Is Lyft Lying to Its Drivers?
According to a summary of the lawsuit, Lyft passengers get an estimate of what their ride will cost. When the passenger is picked up, the driver’s app calculates the total cost of the ride. From that amount, Lyft gets 20%. Then, drivers may have to pay something to their city in the way of taxes. However, the class action lawsuit alleges that the pay the driver receives is actually based on a fare calculation that’s not listed in their Terms of Service. The agreement between drivers and Lyft states that while “fare payments are subject to a Lyft commission…You will also receive any tips provided by riders to you, and the tips will not be subject to any Lyft commission.” Yet, many drivers allege that their tips were also subject to Lyft’s commission fee.

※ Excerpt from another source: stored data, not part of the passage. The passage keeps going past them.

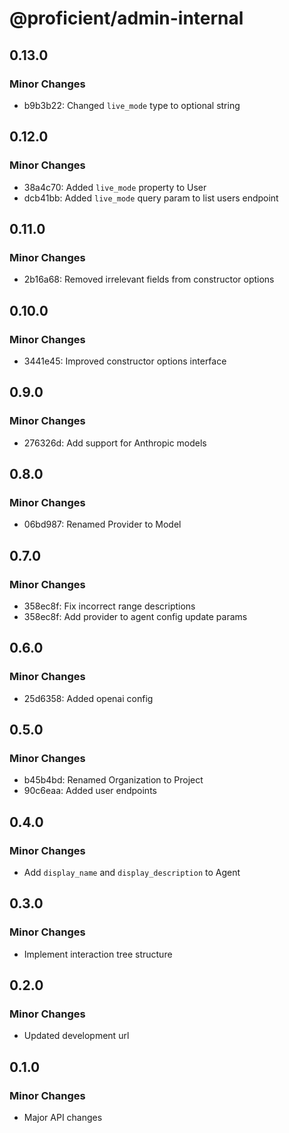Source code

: # @proficient/admin-internal

## 0.13.0

### Minor Changes

- b9b3b22: Changed `live_mode` type to optional string

## 0.12.0

### Minor Changes

- 38a4c70: Added `live_mode` property to User
- dcb41bb: Added `live_mode` query param to list users endpoint

## 0.11.0

### Minor Changes

- 2b16a68: Removed irrelevant fields from constructor options

## 0.10.0

### Minor Changes

- 3441e45: Improved constructor options interface

## 0.9.0

### Minor Changes

- 276326d: Add support for Anthropic models

## 0.8.0

### Minor Changes

- 06bd987: Renamed Provider to Model

## 0.7.0

### Minor Changes

- 358ec8f: Fix incorrect range descriptions
- 358ec8f: Add provider to agent config update params

## 0.6.0

### Minor Changes

- 25d6358: Added openai config

## 0.5.0

### Minor Changes

- b45b4bd: Renamed Organization to Project
- 90c6eaa: Added user endpoints

## 0.4.0

### Minor Changes

- Add `display_name` and `display_description` to Agent

## 0.3.0

### Minor Changes

- Implement interaction tree structure

## 0.2.0

### Minor Changes

- Updated development url

## 0.1.0

### Minor Changes

- Major API changes
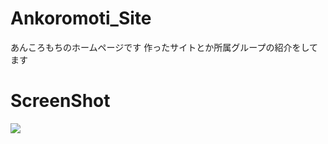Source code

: # Ankoromoti_Site
あんころもちのホームページです
作ったサイトとか所属グループの紹介をしてます


# ScreenShot
<img src="https://pbs.twimg.com/media/GH6kzrxaIAAnaoS?format=jpg&name=large">
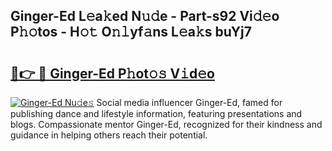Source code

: ## Ginger-Ed L𝚎a𝚔ed N𝚞𝚍e - Part-s92 Vi𝚍𝚎o P𝚑𝚘tos - H𝚘𝚝 O𝚗𝚕yf𝚊ns L𝚎a𝚔s buYj7

# <h2><a href="http://kf63pq5.oniu.top/?m=Ginger-Ed">🔗👉 🔴 Ginger-Ed P𝚑ot𝚘𝚜 V𝚒d𝚎o</a></h2>

[![Ginger-Ed Nu𝚍e𝚜](https://i.imgur.com/0qMVB7G.gif)](http://kf63pq5.oniu.top/?m=Ginger-Ed)
Social media influencer Ginger-Ed, famed for publishing dance and lifestyle information, featuring presentations and blogs. Compassionate mentor Ginger-Ed, recognized for their kindness and guidance in helping others reach their potential.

Attorney Mashel states in the complaint that “Specifically, defendant Lyft has retained a larger portion of the passenger fare than they promised they would retain…” Lyft recently filed a motion to dismiss that, at the time of this article’s publication, hadn’t been ruled upon.
This Isn’t Lyft’s First Legal Rodeo
This isn’t the first time Lyft has been sued. In 2017, a judge approved a settlement of $27 million for a previous class action lawsuit filed by drivers who alleged that they should be classified as employees and entitled to reimbursement pay for expenses. The settlement held that drivers would remain independent contractors.
Lyft was also sued over an allegation that one of their drivers raped a woman. The victim, unnamed, sued Lyft for failing to properly supervise and train drivers, negligent hiring, and misrepresentation as a taxi service. The victim stated in her lawsuit that was “viciously and brutally raped” by a driver named Enrique Godoy, also named in the lawsuit.